Records contained in a dataset
***
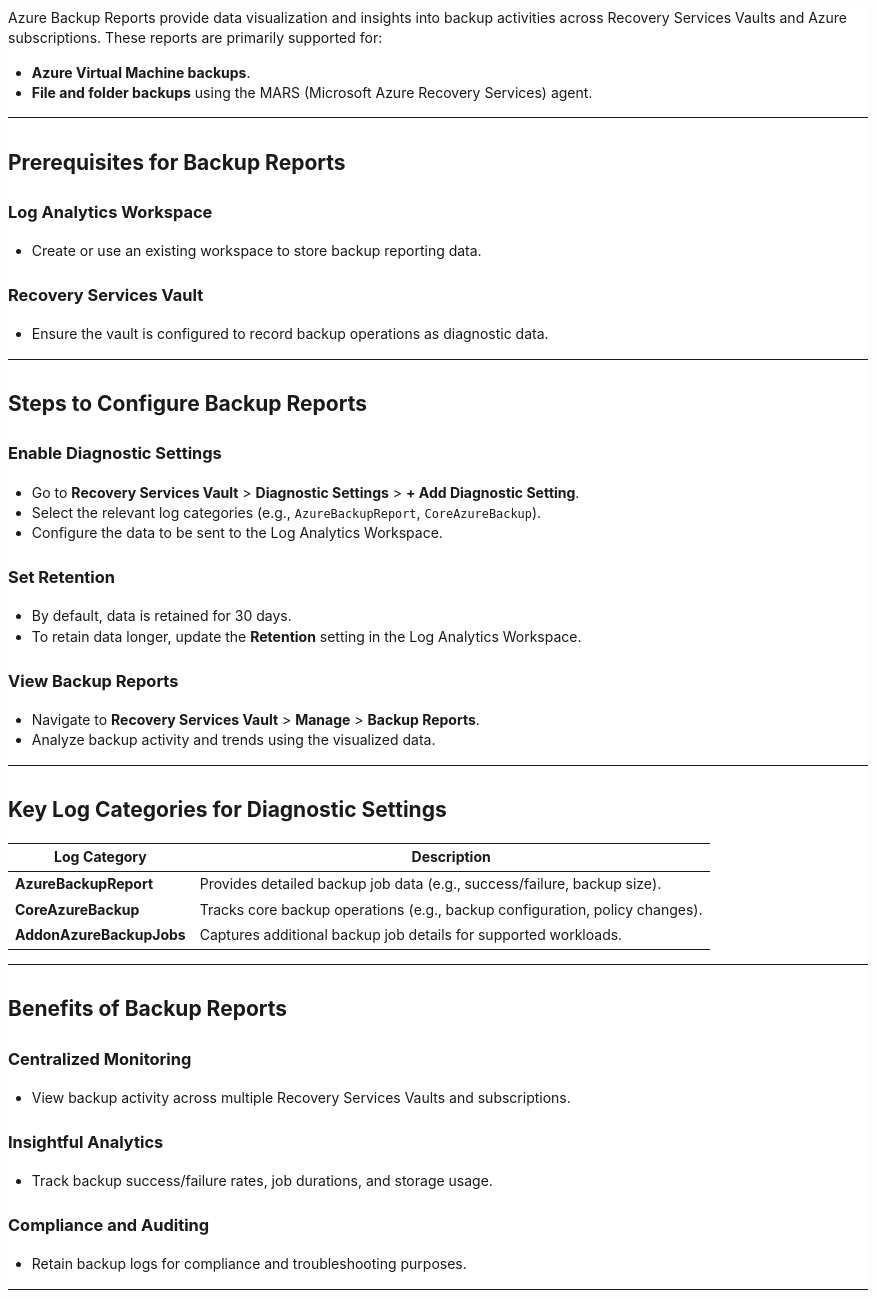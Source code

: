 Azure Backup Reports provide data visualization and insights into backup activities across Recovery Services Vaults and Azure subscriptions. These reports are primarily supported for:
- **Azure Virtual Machine backups**.
- **File and folder backups** using the MARS (Microsoft Azure Recovery Services) agent.

---

## Prerequisites for Backup Reports

### Log Analytics Workspace
- Create or use an existing workspace to store backup reporting data.

### Recovery Services Vault
- Ensure the vault is configured to record backup operations as diagnostic data.

---

## Steps to Configure Backup Reports

### Enable Diagnostic Settings
- Go to **Recovery Services Vault** > **Diagnostic Settings** > **+ Add Diagnostic Setting**.
- Select the relevant log categories (e.g., `AzureBackupReport`, `CoreAzureBackup`).
- Configure the data to be sent to the Log Analytics Workspace.

### Set Retention
- By default, data is retained for 30 days.
- To retain data longer, update the **Retention** setting in the Log Analytics Workspace.

### View Backup Reports
- Navigate to **Recovery Services Vault** > **Manage** > **Backup Reports**.
- Analyze backup activity and trends using the visualized data.

---

## Key Log Categories for Diagnostic Settings

| Log Category               | Description                                                                 |
|----------------------------|-----------------------------------------------------------------------------|
| **AzureBackupReport**       | Provides detailed backup job data (e.g., success/failure, backup size).     |
| **CoreAzureBackup**         | Tracks core backup operations (e.g., backup configuration, policy changes). |
| **AddonAzureBackupJobs**    | Captures additional backup job details for supported workloads.             |

---

## Benefits of Backup Reports

### Centralized Monitoring
- View backup activity across multiple Recovery Services Vaults and subscriptions.

### Insightful Analytics
- Track backup success/failure rates, job durations, and storage usage.

### Compliance and Auditing
- Retain backup logs for compliance and troubleshooting purposes.

---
***
TASK DIRECTIONS » If the string "Vaults" appears in a line of the entries, report the line.

ANSWER BOX »
: Azure Backup Reports provide data visualization and insights into backup activities across Recovery Services Vaults and Azure subscriptions. These reports are primarily supported for:
- View backup activity across multiple Recovery Services Vaults and subscriptions.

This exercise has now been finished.